EXERCISE PROMPT.
Would you retype, word for word, the line with "a convergent subnet." and every line after it through the end of the records below?

DATASET.
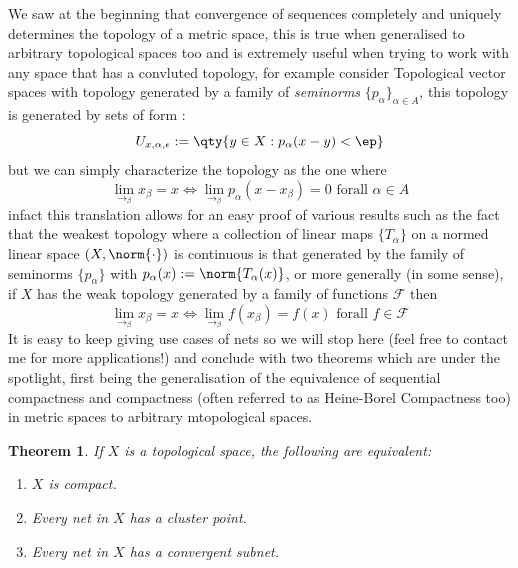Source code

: \documentclass[12pt,english]{article}
\newtheorem{theorem}{Theorem}[section]
\begin{document}
We saw at the beginning that convergence of sequences completely and uniquely determines the topology of a metric space, this is true when generalised to arbitrary topological spaces too and is extremely useful when trying to work with any space that has a convluted topology, for example consider Topological vector spaces with topology generated by a family of \textit{seminorms} $\{p_\alpha\}_{\alpha\in A}$, this topology is generated by sets of form : 
\[
    U_{x,\alpha,\epsilon}:= \qty{y\in X : p_\alpha(x-y)<\ep}
\]
but we can simply characterize the topology as the one where 
\[
    \lim_{\longrightarrow_\beta}x_\beta=x\iff\lim_{\longrightarrow_\beta}p_\alpha(x-x_\beta)=0\text{ forall }\alpha\in A
\]
infact this translation allows for an easy proof of various results such as the fact that the weakest topology where a collection of linear maps $\{T_\alpha\}$ on a normed linear space $(X,\norm{\cdot})$ is continuous is that generated by the family of seminorms $\{p_\alpha\}$ with $p_\alpha(x):=\norm{T_\alpha(x)}$, or more generally (in some sense), if $X$ has the weak topology generated by a family of functions $\mathcal F$ then 
\[
    \lim_{\longrightarrow_\beta}x_\beta=x\iff\lim_{\longrightarrow_\beta}f(x_\beta)=f(x)\text{ forall }f\in\mathcal F
\]
It is easy to keep giving use cases of nets so we will stop here (feel free to contact me for more applications!) and conclude with two theorems which are under the spotlight, first being the generalisation of the equivalence of sequential compactness and compactness (often referred to as Heine-Borel Compactness too) in metric spaces to arbitrary mtopological spaces.
\begin{theorem}
If $X$ is a topological space, the following are equivalent:
\begin{enumerate}[label=\alph*.]
    \item $X$ is compact.
    \item Every net in $X$ has a cluster point.
    \item Every net in $X$ has a convergent subnet.
\end{enumerate}
\end{theorem}
\end{document}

SOLUTION FOR THIS TASK.
    \item Every net in $X$ has a convergent subnet.
\end{enumerate}
\end{theorem}
\end{document}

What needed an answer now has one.